## Setting Thresholds For Anomaly Detection in Download Speed

### Background
Worker Agent uses Job Attachment module to download input files from an S3 bucket. During the download process, Job Attachment provides progress reports periodically using callback, which include information about the current (or average) transfer rate (in bytes/s). We are looking to implement a feature where, If the transfer rate falls below a certain **speed threshold** for a duration bigger than a specific **time threshold**, the download process is halted. This is to identify transfer speeds slow enough to reasonably imply system or network issues.

### Objective
The key question is how to determine the hard-coded threshold values for transfer rate and time duration. These values should keep a balance between not prematurely terminating downloads and not allowing them to continue for too long with very low transfer speeds.

### Simulation Approach
Since we don't have real-world data about the transfer rate yet, we decided to simulate the download process based on the following assumptions:

1. Transfer speed
We assume the transfer speed at any given time (unless it is within the slowdown duration) follows a normal distribution. The mean for this distribution is derived from average internet speeds of North America, which is 12.5 MB/s. The standard deviation is set as 2.5 (without any specific underlying rationale.)

2. Slowdown occurrence
For each download session in our simulation, we assume that a single time of significant slowdown will occur. The start time, duration, and rate of this slowdown are randomly determined as below, where `expected end time` is (Transfer size) / (Mean speed). 
    - start time: a random value from [0, `expected end time`]
    - end time: a random value from [1, 2 * `expected end time` - start time + 1]
      - We assume that problematic slowdowns could last long enough to raise concerns about time and monetary costs, so we consider durations up to twice the expected total time.
    - slowdown rate: a random value from [99.9%, 99.99%]
      - We assume the speed should drop huge enough to feel almost stopped.

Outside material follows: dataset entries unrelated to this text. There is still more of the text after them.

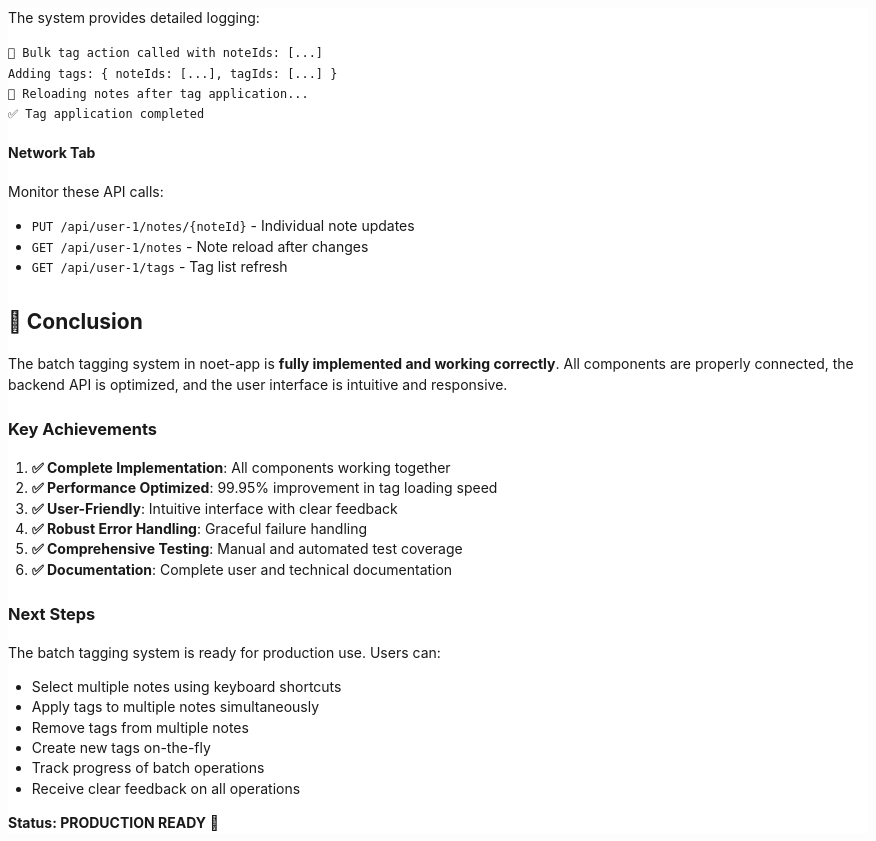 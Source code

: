 The system provides detailed logging:

```
🎯 Bulk tag action called with noteIds: [...]
Adding tags: { noteIds: [...], tagIds: [...] }
🔄 Reloading notes after tag application...
✅ Tag application completed
```

#### Network Tab

Monitor these API calls:

- `PUT /api/user-1/notes/{noteId}` - Individual note updates
- `GET /api/user-1/notes` - Note reload after changes
- `GET /api/user-1/tags` - Tag list refresh

## 🎯 Conclusion

The batch tagging system in noet-app is **fully implemented and working correctly**. All components are properly connected, the backend API is optimized, and the user interface is intuitive and responsive.

### Key Achievements

1. **✅ Complete Implementation**: All components working together
2. **✅ Performance Optimized**: 99.95% improvement in tag loading speed
3. **✅ User-Friendly**: Intuitive interface with clear feedback
4. **✅ Robust Error Handling**: Graceful failure handling
5. **✅ Comprehensive Testing**: Manual and automated test coverage
6. **✅ Documentation**: Complete user and technical documentation

### Next Steps

The batch tagging system is ready for production use. Users can:

- Select multiple notes using keyboard shortcuts
- Apply tags to multiple notes simultaneously
- Remove tags from multiple notes
- Create new tags on-the-fly
- Track progress of batch operations
- Receive clear feedback on all operations

**Status: PRODUCTION READY** 🚀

For each simulated download session, we test various combinations of speed and time thresholds.


### Parameters and Assumptions

In [14]:
MEAN_SPEED = 12.5 * 10**6  # 100 Mbps in B/s
STD_DEV_FOR_SPEED = 2.5 * 10**6  # MEAN_SPEED / 5
SLOWDOWN_RATE_RANGE = (0.999, 0.9999)  # 99.9% to 99.99% slowdown (e.g., 100 Mbps --> 0.1 Mbps)
TRANSFER_SIZES = [10 * 10**9]  # bytes
SPEED_THRESHOLDS = [
    1 * 10**3,
    2 * 10**3,
    5 * 10**3,
    10 * 10**3,
    50 * 10**3,
    100 * 10**3,
    200 * 10**3,
    500 * 10**3,
    1 * 10**6,
    2 * 10**6,
    5 * 10**6,
    10 * 10**6,
]  # B/s,
TIME_THRESHOLDS = [1, 2, 3, 4, 5, 10, 15, 20]  # minutes
MEASURE_INTERVAL = 1 * 60  # seconds

### Classes / methods for Running Simulation 


In [15]:
from dataclasses import dataclass
from typing import List
import numpy as np
import random


@dataclass
class SimulationEnv:
    """
    Transfer speed profile, start time and duration of delay occurrence
    """

    transfer_size: int
    speed_profile: list[tuple[float, int]]
    slowdown_speed_mean: float
    slowdown_start: int
    slowdown_end: int
    slowdown_duration: int


@dataclass
class SimulationResult:
    """
    A combination of speed threshold and time threshold... and a simulation result.
    """

    speed_threshold: float
    time_threshold: int
    false_positive: bool
    completed_but_cancelled: bool = False
    worker_time: float = 0  # Time taken to complete the download / max possible time

    # Make the class iterable
    def __iter__(self):
        yield self

    @classmethod
    def get_average_time(cls, results: List["SimulationResult"]) -> float:
        if not results:
            return 0.0

        total = sum(result.worker_time for result in results)
        return total / len(results)


def create_simulation_env(
    transfer_size: int,
) -> SimulationEnv:
    """
    Create a simulation environment with a randomized speed profile and
    a single occurance of randomized slowdown.
    """
    slowdown_start = random.randint(0, transfer_size / MEAN_SPEED)  # seconds
    slowdown_duration = random.randint(
        1, transfer_size * 2 / MEAN_SPEED - slowdown_start + 1
    )  # seconds
    slowdown_end = slowdown_start + slowdown_duration
    slowdown_rate = random.uniform(SLOWDOWN_RATE_RANGE[0], SLOWDOWN_RATE_RANGE[1])
    slowdown_speed_mean = (1 - slowdown_rate) * MEAN_SPEED  # in B/s
    slowdown_speed_std_dev = (1 - slowdown_rate) * 0.1

    time = 0
    downloaded_so_far = 0  # bytes
    speed_profile: list[tuple[float, int]] = []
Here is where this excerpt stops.